#### [WORK REQUIRED]
Identify every line in the records below that contains the word "support", and copy each of those lines.

#### [Saved entries]
----------------
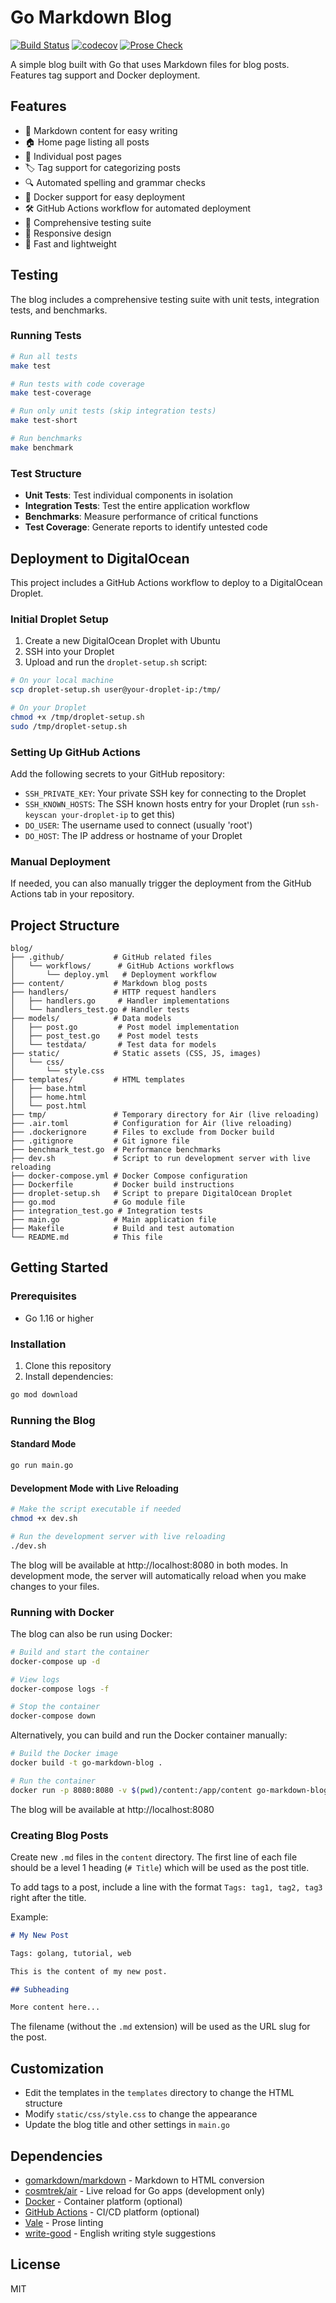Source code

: # Go Markdown Blog

[![Build Status](https://github.com/sacert/blog/actions/workflows/test.yml/badge.svg)](https://github.com/sacert/blog/actions/workflows/test.yml)
[![codecov](https://codecov.io/gh/sacert/blog/branch/main/graph/badge.svg)](https://codecov.io/gh/sacert/blog)
[![Prose Check](https://github.com/sacert/blog/actions/workflows/prose.yml/badge.svg)](https://github.com/sacert/blog/actions/workflows/prose.yml)

A simple blog built with Go that uses Markdown files for blog posts. Features tag support and Docker deployment.

## Features

- 📝 Markdown content for easy writing
- 🏠 Home page listing all posts
- 📄 Individual post pages
- 🏷️ Tag support for categorizing posts
- 🔍 Automated spelling and grammar checks
- 🐳 Docker support for easy deployment
- 🛠️ GitHub Actions workflow for automated deployment
- 🧪 Comprehensive testing suite
- 🎨 Responsive design
- 🚀 Fast and lightweight

## Testing

The blog includes a comprehensive testing suite with unit tests, integration tests, and benchmarks.

### Running Tests

```bash
# Run all tests
make test

# Run tests with code coverage
make test-coverage

# Run only unit tests (skip integration tests)
make test-short

# Run benchmarks
make benchmark
```

### Test Structure

- **Unit Tests**: Test individual components in isolation
- **Integration Tests**: Test the entire application workflow
- **Benchmarks**: Measure performance of critical functions
- **Test Coverage**: Generate reports to identify untested code

## Deployment to DigitalOcean

This project includes a GitHub Actions workflow to deploy to a DigitalOcean Droplet.

### Initial Droplet Setup

1. Create a new DigitalOcean Droplet with Ubuntu
2. SSH into your Droplet
3. Upload and run the `droplet-setup.sh` script:

```bash
# On your local machine
scp droplet-setup.sh user@your-droplet-ip:/tmp/

# On your Droplet
chmod +x /tmp/droplet-setup.sh
sudo /tmp/droplet-setup.sh
```

### Setting Up GitHub Actions

Add the following secrets to your GitHub repository:

- `SSH_PRIVATE_KEY`: Your private SSH key for connecting to the Droplet
- `SSH_KNOWN_HOSTS`: The SSH known hosts entry for your Droplet (run `ssh-keyscan your-droplet-ip` to get this)
- `DO_USER`: The username used to connect (usually 'root')
- `DO_HOST`: The IP address or hostname of your Droplet

### Manual Deployment

If needed, you can also manually trigger the deployment from the GitHub Actions tab in your repository.

## Project Structure

```
blog/
├── .github/           # GitHub related files
│   └── workflows/      # GitHub Actions workflows
│       └── deploy.yml   # Deployment workflow
├── content/           # Markdown blog posts
├── handlers/          # HTTP request handlers
│   ├── handlers.go     # Handler implementations
│   └── handlers_test.go # Handler tests
├── models/            # Data models
│   ├── post.go         # Post model implementation
│   ├── post_test.go    # Post model tests
│   └── testdata/       # Test data for models
├── static/            # Static assets (CSS, JS, images)
│   └── css/
│       └── style.css
├── templates/         # HTML templates
│   ├── base.html
│   ├── home.html
│   └── post.html
├── tmp/               # Temporary directory for Air (live reloading)
├── .air.toml          # Configuration for Air (live reloading)
├── .dockerignore      # Files to exclude from Docker build
├── .gitignore         # Git ignore file
├── benchmark_test.go  # Performance benchmarks
├── dev.sh             # Script to run development server with live reloading
├── docker-compose.yml # Docker Compose configuration
├── Dockerfile         # Docker build instructions
├── droplet-setup.sh   # Script to prepare DigitalOcean Droplet
├── go.mod             # Go module file
├── integration_test.go # Integration tests
├── main.go            # Main application file
├── Makefile           # Build and test automation
└── README.md          # This file
```

## Getting Started

### Prerequisites

- Go 1.16 or higher

### Installation

1. Clone this repository
2. Install dependencies:

```bash
go mod download
```

### Running the Blog

#### Standard Mode

```bash
go run main.go
```

#### Development Mode with Live Reloading

```bash
# Make the script executable if needed
chmod +x dev.sh

# Run the development server with live reloading
./dev.sh
```

The blog will be available at http://localhost:8080 in both modes. In development mode, the server will automatically reload when you make changes to your files.

### Running with Docker

The blog can also be run using Docker:

```bash
# Build and start the container
docker-compose up -d

# View logs
docker-compose logs -f

# Stop the container
docker-compose down
```

Alternatively, you can build and run the Docker container manually:

```bash
# Build the Docker image
docker build -t go-markdown-blog .

# Run the container
docker run -p 8080:8080 -v $(pwd)/content:/app/content go-markdown-blog
```

The blog will be available at http://localhost:8080

### Creating Blog Posts

Create new `.md` files in the `content` directory. The first line of each file should be a level 1 heading (`# Title`) which will be used as the post title.

To add tags to a post, include a line with the format `Tags: tag1, tag2, tag3` right after the title.

Example:

```markdown
# My New Post

Tags: golang, tutorial, web

This is the content of my new post.

## Subheading

More content here...
```

The filename (without the `.md` extension) will be used as the URL slug for the post.

## Customization

- Edit the templates in the `templates` directory to change the HTML structure
- Modify `static/css/style.css` to change the appearance
- Update the blog title and other settings in `main.go`

## Dependencies

- [gomarkdown/markdown](https://github.com/gomarkdown/markdown) - Markdown to HTML conversion
- [cosmtrek/air](https://github.com/cosmtrek/air) - Live reload for Go apps (development only)
- [Docker](https://www.docker.com/) - Container platform (optional)
- [GitHub Actions](https://github.com/features/actions) - CI/CD platform (optional)
- [Vale](https://github.com/errata-ai/vale) - Prose linting
- [write-good](https://github.com/btford/write-good) - English writing style suggestions

## License

MIT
----------------
#### [SOLUTION TO THIS TASK]
A simple blog built with Go that uses Markdown files for blog posts. Features tag support and Docker deployment.
- 🏷️ Tag support for categorizing posts
- 🐳 Docker support for easy deployment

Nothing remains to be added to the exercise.